The Imperial Lighthouse Service covered lighthouses in all parts of the British Empire, but the area that receives most attention at present is the Bahamas, largely due to the profile gained for it by Richard Langton-Jones who was head of the Service there in the 1950s and who published an informative book about his time there. Other parts of the Service have received less attention, India Ceylon and Burma being good examples. We know that ‘European’ men were employed as keepers on Alguada Reef and on Minicoy (built, 1885). Thus we would speculate at this point that this was the norm throughout the Imperial lighthouses. However, Japan and China were never part of the Empire and so the lighthouse work carried on in these countries was, in the first instance, by British engineers and technicians under contract to the respective governments. In China it was the Imperial (i.e. Chinese) Customs Service, based in Shanghai, with David Henderson as Chief Engineer (see below). In Japan, a Scottish engineer, Richard Brunton, headed the Service, and further details are to be found in the sections on lighthouses in Japan.

As the British consolidated their presence in any given country, so a wide range of buildings and infrastructure were built. In many ways, the development paralleled what the Romans had done some two thousand years earlier. Lighthouses were not high on the list of priority items for construction. The British installed Governors at sites where significant amounts of buildings had been constructed. On completion of the inevitable fortifications necessary to defend themselves, they built roads, canals, and bridges.
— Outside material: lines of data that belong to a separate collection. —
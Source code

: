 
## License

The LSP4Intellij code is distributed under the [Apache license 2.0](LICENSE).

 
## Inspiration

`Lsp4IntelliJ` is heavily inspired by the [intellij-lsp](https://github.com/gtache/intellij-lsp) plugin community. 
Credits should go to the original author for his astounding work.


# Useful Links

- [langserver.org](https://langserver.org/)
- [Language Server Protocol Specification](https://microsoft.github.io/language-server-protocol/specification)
They also constructed jetties and docks in the designated port areas where both naval and commercial ships could safely handle the many and varied cargoes that maintained the colony in contact with the motherland. They could re-supply the garrisons and the growing communities of expatriate citizens living abroad to support the imperial structures of government. Finally, when it was considered that the colonial presence had reached a certain level of development and security, they built lighthouses.

The British Army, in particular, the Royal Engineers, initially carried much of this construction work out, so we find most of the early lighthouses to have been built in this manner. References appear in relation to Burma, where we see the Great Savage lighthouse built by Lieutenant Siddons Royal Engineers in 1844, and a programme of structures supervised by Captain (later Colonel) Fraser.

In the nineteenth century, the sphere of influence of Great Britain around the world was at its most extensive. Besides those countries such as Australia, New Zealand, Canada, South Africa, India and Ceylon, which were occasionally or continuously under direct rule, there were others that were, if not ruled directly, significantly influenced by the British and who accepted assistance from Britain in developing their economies and infrastructures.

Trinity House had no formal remit in the Far East, yet, once the rule of the British had become well established, they took on an increasingly important role. They became responsible for the supply of keepers to some lighthouses in Ceylon. James Douglass was contracted to build lighthouses on the Great and Little Basses whilst Trinity House employed him as Engineer-in-Chief. David Marr Henderson was formally employed in China but the Stevensons exported a great deal of lighthouse technology, through their own offices, rather than under the auspices of the NLB who had no jurisdiction there. All this seems to have begun from around 1860.

In recent times, although the independent countries managed and manned their own lighthouses, they relied heavily on British support and maintenance. Sutton-Jones describes such activities in his book and companies have continued to provide engineers and equipment right up to the present day.